Yesterday a firestorm was started when Terry Collins was asked about the promotion of Noah Syndergaard. His non-commitment to an answer worried fans that maybe Syndergaard would not be promoted this season. A little bit later in the day, a report surfaced that a scout inside the Mets organization believes that Syndergaard should stay in Las Vegas for the entirety of the 2014 season. Even more backlash surfaced from that report. Fans are concerned that they won’t get to see a part of the future in a year that is turning sour quickly.
When looking at Syndergaard’s minor league numbers in comparison to other top pitchers like Zack Wheeler and Matt Harvey, Syndergaard is not that far off. Syndergaard in Vegas has a 9.17 K/9 rate with a 2.85 BB/9 rate. Wheeler in Triple A had 9.57 K/P rate and 3.54 BB/9 rate while Matt Harvey had 9.64 K/9 and 1.56 BB/9 rates. So in terms of walks and strikeouts, Syndergaard is right with Wheeler and Harvey. Syndergaard’s HR/9 rate is also really high, which partly can be a result of the ballpark that he pitches in. So in terms of struggling, Syndergaard isn’t having an easy time like Matt Harvey but he isn’t that far off.
Now that doesn’t mean Syndergaard should be called up ASAP. There are scouts and front office executives that are paid quite a bit of money to determine when Syndergaard is ready. When they make that determination, then that will be the time for him to be in Flushing. If staying in Vegas for the rest of the year is more beneficial that going to the big leagues, then that should be the course. Either way, it’s clear that Syndergaard will be a part of the 2015 opening day roster. With the way the big league team is playing, Syndergaard may not want to be exposed to the circus that surrounds the team while he is still working out some issues.

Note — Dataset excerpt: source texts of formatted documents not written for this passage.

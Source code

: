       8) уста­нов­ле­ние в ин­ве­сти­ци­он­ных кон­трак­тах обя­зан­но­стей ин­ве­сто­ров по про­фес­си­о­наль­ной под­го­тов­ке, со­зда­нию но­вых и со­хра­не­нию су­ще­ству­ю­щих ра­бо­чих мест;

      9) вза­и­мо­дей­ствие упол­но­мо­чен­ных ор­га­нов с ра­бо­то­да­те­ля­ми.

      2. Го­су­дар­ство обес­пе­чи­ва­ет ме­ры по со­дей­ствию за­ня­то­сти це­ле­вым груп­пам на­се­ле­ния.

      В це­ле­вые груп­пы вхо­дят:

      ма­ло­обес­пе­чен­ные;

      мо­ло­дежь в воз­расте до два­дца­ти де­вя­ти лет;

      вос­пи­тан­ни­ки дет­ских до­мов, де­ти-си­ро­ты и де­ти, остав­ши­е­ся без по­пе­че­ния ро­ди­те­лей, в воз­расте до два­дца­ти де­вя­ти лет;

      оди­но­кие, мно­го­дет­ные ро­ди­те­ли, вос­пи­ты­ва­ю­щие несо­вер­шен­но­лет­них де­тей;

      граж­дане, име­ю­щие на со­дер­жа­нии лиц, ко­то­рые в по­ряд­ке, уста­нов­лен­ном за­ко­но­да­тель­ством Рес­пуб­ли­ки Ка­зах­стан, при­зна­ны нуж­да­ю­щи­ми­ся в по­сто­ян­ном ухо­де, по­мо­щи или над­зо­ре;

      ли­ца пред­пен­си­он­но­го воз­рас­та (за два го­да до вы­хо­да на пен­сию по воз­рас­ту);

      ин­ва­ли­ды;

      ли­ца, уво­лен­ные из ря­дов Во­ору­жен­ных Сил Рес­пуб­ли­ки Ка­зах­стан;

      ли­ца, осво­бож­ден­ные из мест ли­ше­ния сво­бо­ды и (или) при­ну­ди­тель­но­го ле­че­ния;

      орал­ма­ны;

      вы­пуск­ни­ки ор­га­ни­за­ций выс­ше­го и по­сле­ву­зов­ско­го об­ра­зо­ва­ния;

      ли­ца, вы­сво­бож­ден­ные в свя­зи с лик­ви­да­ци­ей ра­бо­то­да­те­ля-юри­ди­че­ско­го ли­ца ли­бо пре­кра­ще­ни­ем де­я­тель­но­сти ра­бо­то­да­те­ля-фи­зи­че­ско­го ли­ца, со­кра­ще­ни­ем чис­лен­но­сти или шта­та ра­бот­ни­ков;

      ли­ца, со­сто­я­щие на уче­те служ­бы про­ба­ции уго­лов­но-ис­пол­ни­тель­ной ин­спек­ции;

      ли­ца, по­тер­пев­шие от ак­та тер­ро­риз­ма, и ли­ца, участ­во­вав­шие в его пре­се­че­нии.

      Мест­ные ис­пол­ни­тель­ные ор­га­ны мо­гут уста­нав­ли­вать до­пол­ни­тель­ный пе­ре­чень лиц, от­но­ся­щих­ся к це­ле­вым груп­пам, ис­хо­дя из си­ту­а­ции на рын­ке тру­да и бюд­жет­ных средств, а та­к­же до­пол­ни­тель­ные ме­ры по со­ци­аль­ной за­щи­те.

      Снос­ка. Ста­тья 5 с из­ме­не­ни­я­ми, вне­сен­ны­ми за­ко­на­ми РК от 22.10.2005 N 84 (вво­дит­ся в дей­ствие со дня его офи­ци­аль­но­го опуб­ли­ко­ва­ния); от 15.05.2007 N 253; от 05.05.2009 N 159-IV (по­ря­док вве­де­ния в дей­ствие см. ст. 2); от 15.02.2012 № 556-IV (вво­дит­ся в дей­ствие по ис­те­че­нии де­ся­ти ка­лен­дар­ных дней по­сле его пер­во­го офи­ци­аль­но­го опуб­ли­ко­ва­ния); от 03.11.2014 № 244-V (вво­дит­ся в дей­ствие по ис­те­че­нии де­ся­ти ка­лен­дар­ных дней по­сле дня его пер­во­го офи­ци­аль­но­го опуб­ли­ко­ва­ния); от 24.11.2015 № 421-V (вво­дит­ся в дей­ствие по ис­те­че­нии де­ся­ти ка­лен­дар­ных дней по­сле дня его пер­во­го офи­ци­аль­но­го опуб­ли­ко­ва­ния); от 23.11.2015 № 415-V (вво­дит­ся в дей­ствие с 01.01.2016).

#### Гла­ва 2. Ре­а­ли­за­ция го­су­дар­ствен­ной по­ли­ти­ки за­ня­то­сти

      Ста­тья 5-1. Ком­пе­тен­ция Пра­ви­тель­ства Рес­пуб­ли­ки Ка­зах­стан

Prospects need to be protected in a way. When a player plays in New York they have to be ready to handle the criticism on a big level. But a young prospect shouldn’t have to deal with the criticism of the rest of team, as that can have a very negative approach. Sandy Alderson knows this. He is hoping that when he calls up these prospects the mental approach is there. Syndergaard’s pitching talent is there. Everybody knows that. It’s the mental approach that keeps a player from being a superstar. And when you are playing in New York, it’s that mental game that either keeps you in New York or makes you pack your bags and move elsewhere.